• Material provided
######

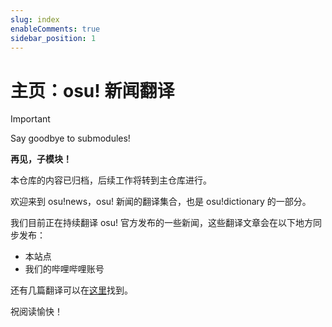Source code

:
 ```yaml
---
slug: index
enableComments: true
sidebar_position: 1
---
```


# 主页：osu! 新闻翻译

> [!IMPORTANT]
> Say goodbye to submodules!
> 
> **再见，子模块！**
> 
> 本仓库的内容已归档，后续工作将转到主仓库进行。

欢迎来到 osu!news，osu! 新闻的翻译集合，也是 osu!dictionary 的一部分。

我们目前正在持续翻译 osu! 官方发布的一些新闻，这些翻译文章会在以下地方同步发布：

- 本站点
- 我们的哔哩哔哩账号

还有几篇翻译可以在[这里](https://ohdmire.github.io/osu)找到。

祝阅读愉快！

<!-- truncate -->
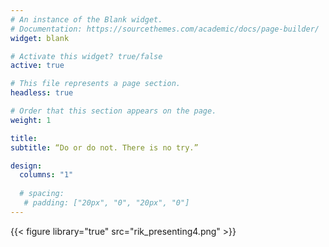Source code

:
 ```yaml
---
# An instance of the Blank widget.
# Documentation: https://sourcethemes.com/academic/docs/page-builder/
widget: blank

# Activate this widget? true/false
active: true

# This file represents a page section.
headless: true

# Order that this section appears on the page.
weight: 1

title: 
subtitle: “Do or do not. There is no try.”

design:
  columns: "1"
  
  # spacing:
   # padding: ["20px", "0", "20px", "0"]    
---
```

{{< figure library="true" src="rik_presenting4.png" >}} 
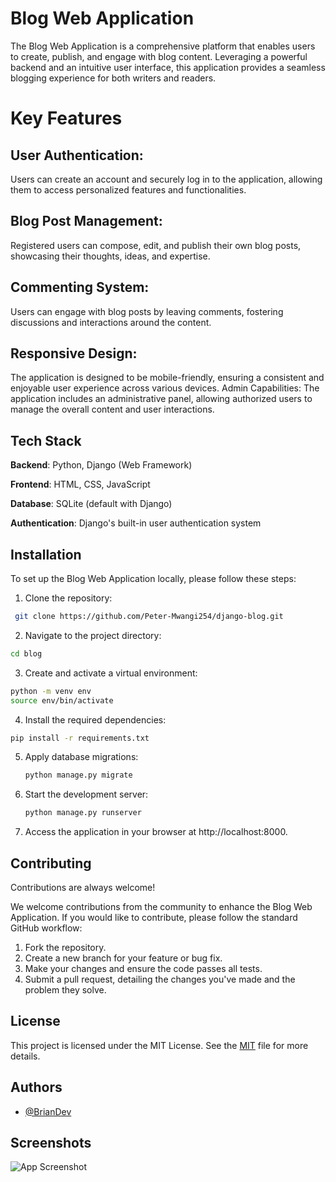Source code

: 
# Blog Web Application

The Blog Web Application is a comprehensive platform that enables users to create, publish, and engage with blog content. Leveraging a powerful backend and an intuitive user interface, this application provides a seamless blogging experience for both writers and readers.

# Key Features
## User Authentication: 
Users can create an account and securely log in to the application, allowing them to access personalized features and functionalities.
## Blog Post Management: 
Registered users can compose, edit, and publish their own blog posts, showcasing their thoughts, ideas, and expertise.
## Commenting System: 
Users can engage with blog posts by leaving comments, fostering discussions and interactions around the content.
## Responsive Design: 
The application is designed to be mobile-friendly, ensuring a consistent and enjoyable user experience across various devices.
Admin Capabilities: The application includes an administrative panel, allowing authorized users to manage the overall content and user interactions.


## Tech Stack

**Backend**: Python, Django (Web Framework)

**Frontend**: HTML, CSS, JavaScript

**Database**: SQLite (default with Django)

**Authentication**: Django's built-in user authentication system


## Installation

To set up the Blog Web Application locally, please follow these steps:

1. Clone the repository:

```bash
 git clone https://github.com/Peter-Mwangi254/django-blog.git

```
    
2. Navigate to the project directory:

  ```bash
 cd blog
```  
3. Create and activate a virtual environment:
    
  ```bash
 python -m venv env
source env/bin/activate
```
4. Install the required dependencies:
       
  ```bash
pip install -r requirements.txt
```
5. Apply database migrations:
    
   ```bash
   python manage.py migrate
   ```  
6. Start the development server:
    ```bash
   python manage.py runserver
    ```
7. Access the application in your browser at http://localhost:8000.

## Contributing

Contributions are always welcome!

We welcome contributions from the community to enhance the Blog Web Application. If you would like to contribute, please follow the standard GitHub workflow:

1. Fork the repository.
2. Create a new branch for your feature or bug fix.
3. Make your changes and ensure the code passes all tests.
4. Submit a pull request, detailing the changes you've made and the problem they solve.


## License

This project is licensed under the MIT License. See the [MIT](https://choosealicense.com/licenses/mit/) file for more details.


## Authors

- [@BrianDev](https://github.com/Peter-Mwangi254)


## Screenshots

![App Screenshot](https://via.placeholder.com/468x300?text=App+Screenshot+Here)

######

• Exercise brief
Your task is to write out, exactly, the line that contains "1. Clone the" and each line after it to the end of the data, with no other lines.

• Response
1. Clone the repository:

```bash
 git clone https://github.com/Peter-Mwangi254/django-blog.git

```
    
2. Navigate to the project directory:

  ```bash
 cd blog
```  
3. Create and activate a virtual environment:
    
  ```bash
 python -m venv env
source env/bin/activate
```
4. Install the required dependencies:
       
  ```bash
pip install -r requirements.txt
```
5. Apply database migrations:
    
   ```bash
   python manage.py migrate
   ```  
6. Start the development server:
    ```bash
   python manage.py runserver
    ```
7. Access the application in your browser at http://localhost:8000.

## Contributing

Contributions are always welcome!

We welcome contributions from the community to enhance the Blog Web Application. If you would like to contribute, please follow the standard GitHub workflow:

1. Fork the repository.
2. Create a new branch for your feature or bug fix.
3. Make your changes and ensure the code passes all tests.
4. Submit a pull request, detailing the changes you've made and the problem they solve.


## License

This project is licensed under the MIT License. See the [MIT](https://choosealicense.com/licenses/mit/) file for more details.


## Authors

- [@BrianDev](https://github.com/Peter-Mwangi254)


## Screenshots

![App Screenshot](https://via.placeholder.com/468x300?text=App+Screenshot+Here)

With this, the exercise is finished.